The good news is those roads have continued to carry traffic with little disruption. The bad news is there is usually little communities can do to influence the bankruptcy process, except in cases where roads revert to government ownership.
"We were hopeful if there was a true bankruptcy and a fire sale we could buy the bridge back," said Orange Beach, Ala., Mayor Tony Kennon of the financial troubles experienced by owners of the Foley Beach Express gateway toll bridge to his island community. "We thought there might be a silver lining for us."
But that proved not to be the case as owner American Roads was already on its way to a reorganizational bankruptcy in early 2013, citing $830 million in debt on the Foley Beach Express and other toll roads it owned. Investor Syncora Guarantee Inc. subsequently became the owner.
Traffic has been able to continue to use the road unimpeded, Kennon said. However the city has not been able to address the issue of the $3.50 toll, which it feels keeps tourists and shoppers away while also burdening commuting service workers who must use it twice daily.
The operator of the Indiana Toll Road, ITR Concession Co., declared bankruptcy on more than $6 billion in debt in September. In October, it received approval to put the road out for bid, and preliminary bids have already been received.
Indiana has resisted all entreaties to take the road back. So the road will most likely remain owned by investors, unless a preliminary bid by Lake and LaPorte counties is eventually successful.
Even though the state is not taking the road back, that doesn't mean residents and road customers should not have a say, according to Donald Cohen, executive director of In the Public Interest, a group that bills itself as a resource center on privatization and responsible contracting.
"If I were in Indiana, I think I would pay a lot of attention to the negotiating process," Cohen said. "That's really the fundamental question: How do the public officials negotiate on behalf of the people of Indiana?"
The Indiana Toll Road's notorious rest stops, all more than 50 years old, might be a good place to start, Cohen said. The state could use its right of refusal on any deal to force the new operator to undertake some upgrades.
Although most roads have remained in basically good repair during bankruptcy, the process can affect tolls, Cohen said.
In the case of the Foley Beach Express, in 2007 struggling American Roads raised tolls on the bridge 50 cents and in 2010 another 50 cents. McKennon said the $3.50 toll remains a sore point locally.
But when the San Diego Association of Governments bought out the South Bay Expressway outside San Diego for $341 million in late 2011 it actually slashed tolls 25 percent to 40 percent depending on the length of the trip. But traffic on that road had never reached more than 38 percent of what was forecast, so a toll slash was the only logical way to attract more traffic.
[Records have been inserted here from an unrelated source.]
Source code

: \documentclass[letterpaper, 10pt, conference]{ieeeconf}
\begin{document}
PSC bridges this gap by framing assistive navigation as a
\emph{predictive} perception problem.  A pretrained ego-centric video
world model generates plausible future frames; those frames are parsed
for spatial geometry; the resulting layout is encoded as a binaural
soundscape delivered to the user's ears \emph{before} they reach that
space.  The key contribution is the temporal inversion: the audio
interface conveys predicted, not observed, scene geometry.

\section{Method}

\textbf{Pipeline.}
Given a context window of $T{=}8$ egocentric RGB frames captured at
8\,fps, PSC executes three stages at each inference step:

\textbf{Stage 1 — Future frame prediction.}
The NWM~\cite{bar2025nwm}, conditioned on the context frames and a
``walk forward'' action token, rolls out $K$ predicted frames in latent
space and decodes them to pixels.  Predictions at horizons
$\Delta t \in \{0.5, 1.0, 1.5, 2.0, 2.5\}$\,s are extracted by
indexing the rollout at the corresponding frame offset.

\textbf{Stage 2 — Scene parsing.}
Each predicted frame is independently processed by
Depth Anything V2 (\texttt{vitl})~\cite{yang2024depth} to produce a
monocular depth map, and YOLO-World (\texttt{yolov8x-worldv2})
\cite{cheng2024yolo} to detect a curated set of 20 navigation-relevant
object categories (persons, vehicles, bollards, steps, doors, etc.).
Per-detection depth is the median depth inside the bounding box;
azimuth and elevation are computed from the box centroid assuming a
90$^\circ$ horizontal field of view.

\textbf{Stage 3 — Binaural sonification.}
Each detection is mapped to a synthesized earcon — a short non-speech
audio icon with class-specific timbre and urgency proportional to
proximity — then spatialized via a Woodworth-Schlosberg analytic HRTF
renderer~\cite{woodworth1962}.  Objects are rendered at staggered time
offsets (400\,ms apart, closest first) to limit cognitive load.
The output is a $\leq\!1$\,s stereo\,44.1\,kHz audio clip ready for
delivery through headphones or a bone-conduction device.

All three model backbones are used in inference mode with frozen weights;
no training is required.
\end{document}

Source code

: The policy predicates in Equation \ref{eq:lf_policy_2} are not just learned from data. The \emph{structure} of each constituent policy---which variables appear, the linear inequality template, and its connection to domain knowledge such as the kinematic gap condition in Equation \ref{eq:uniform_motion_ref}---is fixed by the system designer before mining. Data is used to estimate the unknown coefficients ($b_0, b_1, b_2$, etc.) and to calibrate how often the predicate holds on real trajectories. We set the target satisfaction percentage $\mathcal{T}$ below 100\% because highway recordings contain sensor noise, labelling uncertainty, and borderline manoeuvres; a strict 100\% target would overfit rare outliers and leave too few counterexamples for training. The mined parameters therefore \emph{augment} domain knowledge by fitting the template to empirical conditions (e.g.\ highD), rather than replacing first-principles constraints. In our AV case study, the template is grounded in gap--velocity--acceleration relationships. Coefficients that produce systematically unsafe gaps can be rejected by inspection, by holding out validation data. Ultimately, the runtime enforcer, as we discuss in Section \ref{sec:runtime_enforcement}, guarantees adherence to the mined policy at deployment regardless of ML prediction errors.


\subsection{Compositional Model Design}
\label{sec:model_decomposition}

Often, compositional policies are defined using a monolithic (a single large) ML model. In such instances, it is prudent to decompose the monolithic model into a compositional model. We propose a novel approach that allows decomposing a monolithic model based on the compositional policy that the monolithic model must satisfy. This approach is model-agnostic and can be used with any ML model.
In the case of the Indiana Toll Road, two senior directors at bond rating agency Fitch Ratings have already warned of "potential political fallout" to the state if toll increases are above the rate of inflation. That is actually an argument to keep toll increases below what is allowed under the concession agreement with the state.
That agreement would allow any new owner to raise tolls in tandem with increases in U.S. Gross Domestic Product, which is actually about twice the current inflation rate.
"Aggressive increases could divert traffic to the state-run network, leading to greater congestion on other routes," the commentary warns.